SUPPLIED RECORDS →
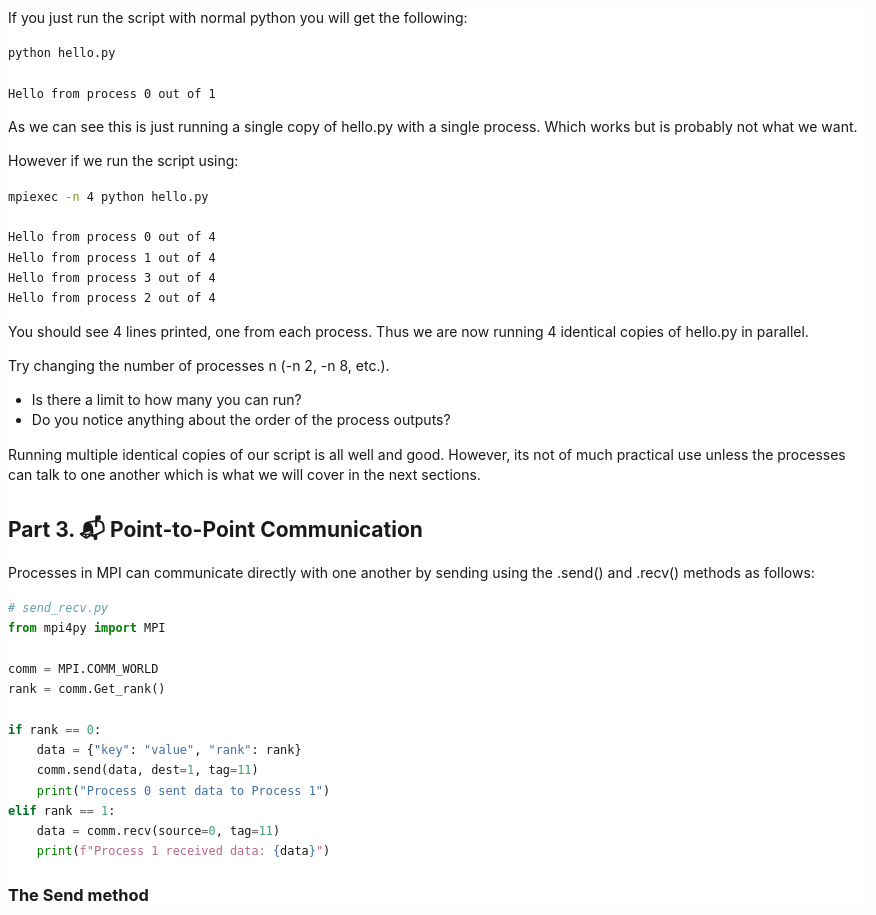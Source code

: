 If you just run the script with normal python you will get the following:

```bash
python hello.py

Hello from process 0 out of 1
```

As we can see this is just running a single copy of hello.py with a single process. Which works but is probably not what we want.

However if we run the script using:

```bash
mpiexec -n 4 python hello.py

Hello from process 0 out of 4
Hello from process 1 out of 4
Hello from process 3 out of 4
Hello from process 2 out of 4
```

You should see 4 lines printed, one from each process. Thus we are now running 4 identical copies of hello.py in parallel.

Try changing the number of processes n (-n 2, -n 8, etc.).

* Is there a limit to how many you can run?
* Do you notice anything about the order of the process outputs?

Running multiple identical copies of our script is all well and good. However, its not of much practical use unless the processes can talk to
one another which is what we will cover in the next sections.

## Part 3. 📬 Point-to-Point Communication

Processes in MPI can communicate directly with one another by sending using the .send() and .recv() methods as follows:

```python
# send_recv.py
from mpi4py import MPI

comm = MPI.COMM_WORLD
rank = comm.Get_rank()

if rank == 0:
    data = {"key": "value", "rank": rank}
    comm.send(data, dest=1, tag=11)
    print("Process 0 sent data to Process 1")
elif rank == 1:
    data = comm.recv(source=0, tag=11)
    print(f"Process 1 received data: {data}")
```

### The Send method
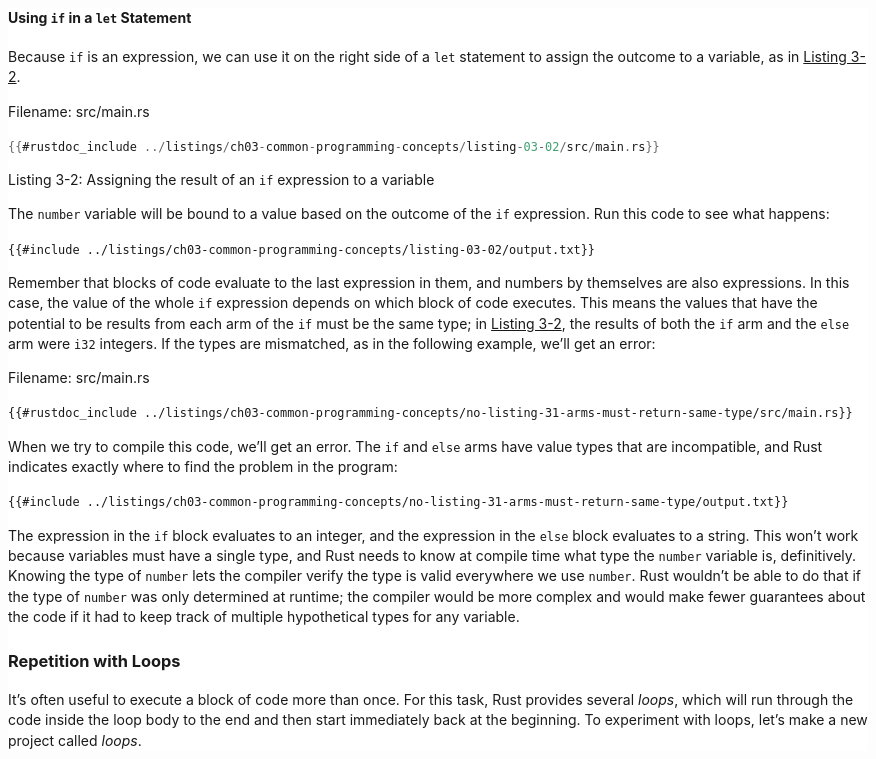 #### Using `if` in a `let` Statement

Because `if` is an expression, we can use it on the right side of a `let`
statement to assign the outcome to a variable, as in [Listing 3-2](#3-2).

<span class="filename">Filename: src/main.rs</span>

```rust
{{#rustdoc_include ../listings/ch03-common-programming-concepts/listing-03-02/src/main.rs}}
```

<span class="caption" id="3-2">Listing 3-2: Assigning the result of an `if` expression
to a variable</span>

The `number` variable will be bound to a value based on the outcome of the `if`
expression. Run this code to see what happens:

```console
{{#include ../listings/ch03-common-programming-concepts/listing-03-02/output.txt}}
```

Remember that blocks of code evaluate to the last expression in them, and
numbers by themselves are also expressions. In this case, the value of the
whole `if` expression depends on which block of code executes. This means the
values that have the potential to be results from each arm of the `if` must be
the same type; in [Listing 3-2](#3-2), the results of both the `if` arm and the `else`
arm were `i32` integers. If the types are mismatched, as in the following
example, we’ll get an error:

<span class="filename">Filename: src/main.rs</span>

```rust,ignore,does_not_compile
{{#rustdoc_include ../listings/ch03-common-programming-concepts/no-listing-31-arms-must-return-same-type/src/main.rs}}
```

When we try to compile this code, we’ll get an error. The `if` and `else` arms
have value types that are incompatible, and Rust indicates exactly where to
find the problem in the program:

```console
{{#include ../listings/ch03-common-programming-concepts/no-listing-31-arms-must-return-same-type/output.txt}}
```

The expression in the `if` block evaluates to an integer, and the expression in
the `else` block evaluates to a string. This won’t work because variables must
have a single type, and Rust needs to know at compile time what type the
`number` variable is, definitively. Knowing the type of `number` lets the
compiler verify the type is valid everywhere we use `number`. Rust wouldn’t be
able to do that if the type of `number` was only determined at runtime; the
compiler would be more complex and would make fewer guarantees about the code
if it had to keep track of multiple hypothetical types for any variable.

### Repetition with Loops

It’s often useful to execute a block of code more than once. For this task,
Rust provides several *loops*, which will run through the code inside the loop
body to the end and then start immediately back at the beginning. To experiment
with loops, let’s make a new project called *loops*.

==

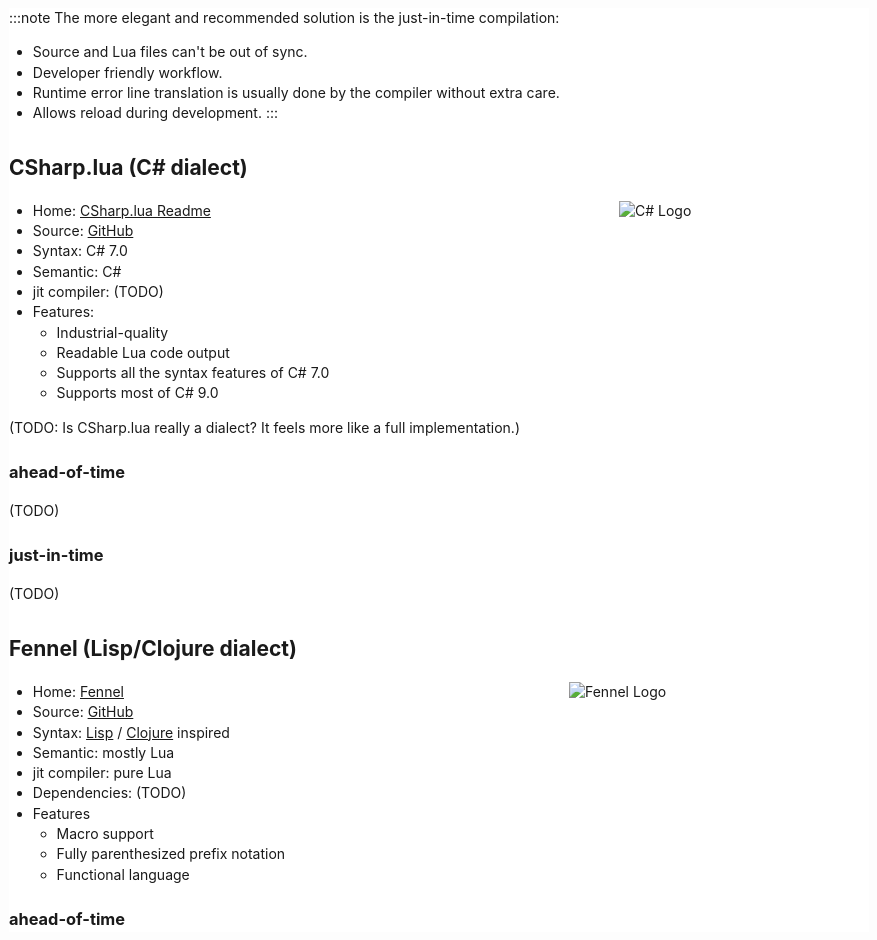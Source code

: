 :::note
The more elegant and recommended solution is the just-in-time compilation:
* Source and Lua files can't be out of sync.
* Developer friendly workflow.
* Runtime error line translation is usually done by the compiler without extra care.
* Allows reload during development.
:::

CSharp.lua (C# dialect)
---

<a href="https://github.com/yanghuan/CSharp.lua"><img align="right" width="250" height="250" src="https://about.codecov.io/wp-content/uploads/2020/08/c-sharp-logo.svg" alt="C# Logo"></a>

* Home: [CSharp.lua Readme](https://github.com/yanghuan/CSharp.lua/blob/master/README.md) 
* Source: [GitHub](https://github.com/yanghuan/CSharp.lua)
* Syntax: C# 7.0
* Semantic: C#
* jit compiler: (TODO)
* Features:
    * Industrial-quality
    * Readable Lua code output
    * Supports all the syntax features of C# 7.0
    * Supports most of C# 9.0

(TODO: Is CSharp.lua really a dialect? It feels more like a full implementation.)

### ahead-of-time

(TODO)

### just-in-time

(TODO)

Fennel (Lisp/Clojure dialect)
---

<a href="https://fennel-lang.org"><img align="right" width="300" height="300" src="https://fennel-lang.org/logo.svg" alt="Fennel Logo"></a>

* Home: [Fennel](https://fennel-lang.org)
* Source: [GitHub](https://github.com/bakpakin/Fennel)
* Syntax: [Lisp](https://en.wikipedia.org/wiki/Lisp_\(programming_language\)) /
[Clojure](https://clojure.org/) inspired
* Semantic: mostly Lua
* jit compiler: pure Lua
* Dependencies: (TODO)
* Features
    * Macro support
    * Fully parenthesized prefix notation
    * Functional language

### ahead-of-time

PROBLEM →
For each line above that carries the word "rank", copy it out.

ANSWER BELOW →
rank = comm.Get_rank()
if rank == 0:
    data = {"key": "value", "rank": rank}
elif rank == 1:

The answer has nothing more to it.